Restate the listing below exactly, images excluded.

╭─ STORED DATA

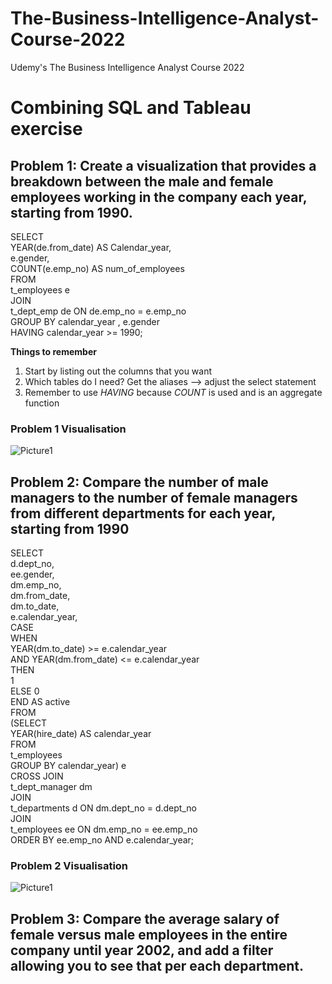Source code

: # The-Business-Intelligence-Analyst-Course-2022
Udemy's The Business Intelligence Analyst Course 2022

# Combining SQL and Tableau exercise
## Problem 1: Create a visualization that provides a breakdown between the male and female employees working in the company each year, starting from 1990. 

SELECT<br/>
    YEAR(de.from_date) AS Calendar_year,<br/>
    e.gender,<br/>
    COUNT(e.emp_no) AS num_of_employees<br/>
FROM<br/>
    t_employees e<br/>
        JOIN<br/>
    t_dept_emp de ON de.emp_no = e.emp_no<br/>
GROUP BY calendar_year , e.gender<br/>
HAVING calendar_year >= 1990;

**Things to remember**
1. Start by listing out the columns that you want
2. Which tables do I need? Get the aliases --> adjust the select statement
3. Remember to use *HAVING* because *COUNT* is used and is an aggregate function

### Problem 1 Visualisation
![Picture1](https://user-images.githubusercontent.com/90490472/180726559-b9b30781-f2da-4798-937b-3dc65f556a82.png)

## Problem 2: Compare the number of male managers to the number of female managers from different departments for each year, starting from 1990

SELECT<br/>
    d.dept_no, <br/>
    ee.gender, <br/>
    dm.emp_no, <br/>
    dm.from_date, <br/>
    dm.to_date, <br/>
    e.calendar_year, <br/>
    CASE<br/>
        WHEN <br/>
            YEAR(dm.to_date) >= e.calendar_year <br/>
                AND YEAR(dm.from_date) <= e.calendar_year <br/>
        THEN <br/>
            1 <br/>
        ELSE 0 <br/>
    END AS active <br/>
FROM <br/>
    (SELECT <br/> 
        YEAR(hire_date) AS calendar_year <br/>
    FROM <br/>
        t_employees <br/>
	GROUP BY calendar_year) e <br/>
        CROSS JOIN <br/>
    t_dept_manager dm <br/>
        JOIN <br/>
    t_departments d ON dm.dept_no = d.dept_no <br/>
        JOIN <br/>
    t_employees ee ON dm.emp_no = ee.emp_no <br/>
ORDER BY ee.emp_no AND e.calendar_year; <br/>

### Problem 2 Visualisation
![Picture1](https://user-images.githubusercontent.com/90490472/180970655-bb8f966e-30e2-4d83-96fa-8e656b17d5f4.png)

## Problem 3: Compare the average salary of female versus male employees in the entire company until year 2002, and add a filter allowing you to see that per each department.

╰─

RESULT OF THIS EXERCISE >>
Source code

: # The-Business-Intelligence-Analyst-Course-2022
Udemy's The Business Intelligence Analyst Course 2022

# Combining SQL and Tableau exercise
## Problem 1: Create a visualization that provides a breakdown between the male and female employees working in the company each year, starting from 1990. 

SELECT<br/>
    YEAR(de.from_date) AS Calendar_year,<br/>
    e.gender,<br/>
    COUNT(e.emp_no) AS num_of_employees<br/>
FROM<br/>
    t_employees e<br/>
        JOIN<br/>
    t_dept_emp de ON de.emp_no = e.emp_no<br/>
GROUP BY calendar_year , e.gender<br/>
HAVING calendar_year >= 1990;

**Things to remember**
1. Start by listing out the columns that you want
2. Which tables do I need? Get the aliases --> adjust the select statement
3. Remember to use *HAVING* because *COUNT* is used and is an aggregate function

### Problem 1 Visualisation
![Picture1](https://user-images.githubusercontent.com/90490472/180726559-b9b30781-f2da-4798-937b-3dc65f556a82.png)

## Problem 2: Compare the number of male managers to the number of female managers from different departments for each year, starting from 1990

SELECT<br/>
    d.dept_no, <br/>
    ee.gender, <br/>
    dm.emp_no, <br/>
    dm.from_date, <br/>
    dm.to_date, <br/>
    e.calendar_year, <br/>
    CASE<br/>
        WHEN <br/>
            YEAR(dm.to_date) >= e.calendar_year <br/>
                AND YEAR(dm.from_date) <= e.calendar_year <br/>
        THEN <br/>
            1 <br/>
        ELSE 0 <br/>
    END AS active <br/>
FROM <br/>
    (SELECT <br/> 
        YEAR(hire_date) AS calendar_year <br/>
    FROM <br/>
        t_employees <br/>
	GROUP BY calendar_year) e <br/>
        CROSS JOIN <br/>
    t_dept_manager dm <br/>
        JOIN <br/>
    t_departments d ON dm.dept_no = d.dept_no <br/>
        JOIN <br/>
    t_employees ee ON dm.emp_no = ee.emp_no <br/>
ORDER BY ee.emp_no AND e.calendar_year; <br/>

### Problem 2 Visualisation
![Picture1](https://user-images.githubusercontent.com/90490472/180970655-bb8f966e-30e2-4d83-96fa-8e656b17d5f4.png)

## Problem 3: Compare the average salary of female versus male employees in the entire company until year 2002, and add a filter allowing you to see that per each department.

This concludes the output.